→ TASK TO CARRY OUT: Please make sure what you return matches the listing below exactly, minus its pictures.

→ EXERCISE MATERIAL:

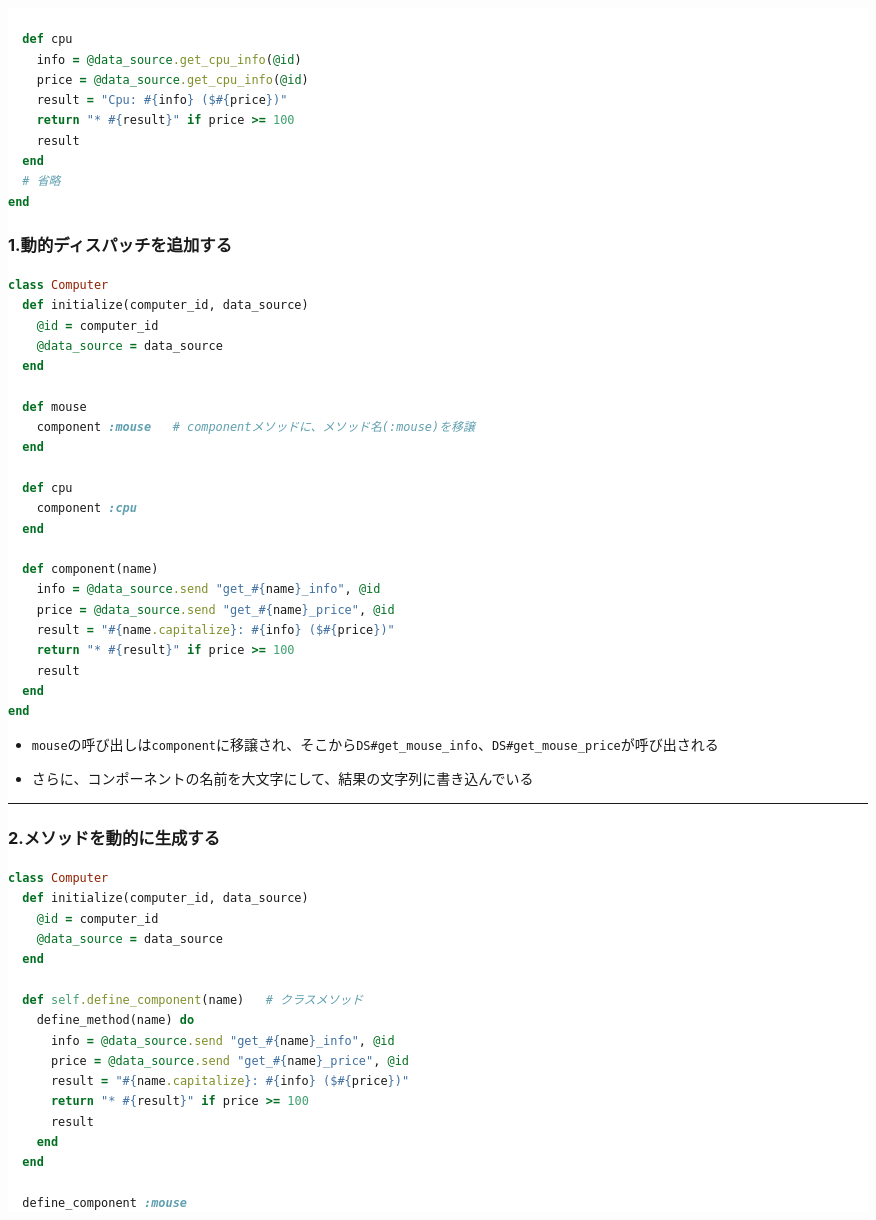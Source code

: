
 ```ruby

  def cpu
    info = @data_source.get_cpu_info(@id)
    price = @data_source.get_cpu_info(@id)
    result = "Cpu: #{info} ($#{price})"
    return "* #{result}" if price >= 100
    result
  end
  # 省略
end
```

### 1.動的ディスパッチを追加する

```ruby
class Computer
  def initialize(computer_id, data_source)
    @id = computer_id
    @data_source = data_source
  end

  def mouse
    component :mouse   # componentメソッドに、メソッド名(:mouse)を移譲
  end

  def cpu
    component :cpu
  end

  def component(name)
    info = @data_source.send "get_#{name}_info", @id
    price = @data_source.send "get_#{name}_price", @id
    result = "#{name.capitalize}: #{info} ($#{price})"
    return "* #{result}" if price >= 100
    result
  end
end
```

* `mouse`の呼び出しは`component`に移譲され、そこから`DS#get_mouse_info`、`DS#get_mouse_price`が呼び出される

* さらに、コンポーネントの名前を大文字にして、結果の文字列に書き込んでいる

***

### 2.メソッドを動的に生成する

```ruby
class Computer
  def initialize(computer_id, data_source)
    @id = computer_id
    @data_source = data_source
  end

  def self.define_component(name)   # クラスメソッド
    define_method(name) do
      info = @data_source.send "get_#{name}_info", @id
      price = @data_source.send "get_#{name}_price", @id
      result = "#{name.capitalize}: #{info} ($#{price})"
      return "* #{result}" if price >= 100
      result
    end
  end

  define_component :mouse
```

→ RESPONSE BELOW:
Source code

:
 ```ruby

  def cpu
    info = @data_source.get_cpu_info(@id)
    price = @data_source.get_cpu_info(@id)
    result = "Cpu: #{info} ($#{price})"
    return "* #{result}" if price >= 100
    result
  end
  # 省略
end
```

### 1.動的ディスパッチを追加する

```ruby
class Computer
  def initialize(computer_id, data_source)
    @id = computer_id
    @data_source = data_source
  end

  def mouse
    component :mouse   # componentメソッドに、メソッド名(:mouse)を移譲
  end

  def cpu
    component :cpu
  end

  def component(name)
    info = @data_source.send "get_#{name}_info", @id
    price = @data_source.send "get_#{name}_price", @id
    result = "#{name.capitalize}: #{info} ($#{price})"
    return "* #{result}" if price >= 100
    result
  end
end
```

* `mouse`の呼び出しは`component`に移譲され、そこから`DS#get_mouse_info`、`DS#get_mouse_price`が呼び出される

* さらに、コンポーネントの名前を大文字にして、結果の文字列に書き込んでいる

***

### 2.メソッドを動的に生成する

```ruby
class Computer
  def initialize(computer_id, data_source)
    @id = computer_id
    @data_source = data_source
  end

  def self.define_component(name)   # クラスメソッド
    define_method(name) do
      info = @data_source.send "get_#{name}_info", @id
      price = @data_source.send "get_#{name}_price", @id
      result = "#{name.capitalize}: #{info} ($#{price})"
      return "* #{result}" if price >= 100
      result
    end
  end

  define_component :mouse
```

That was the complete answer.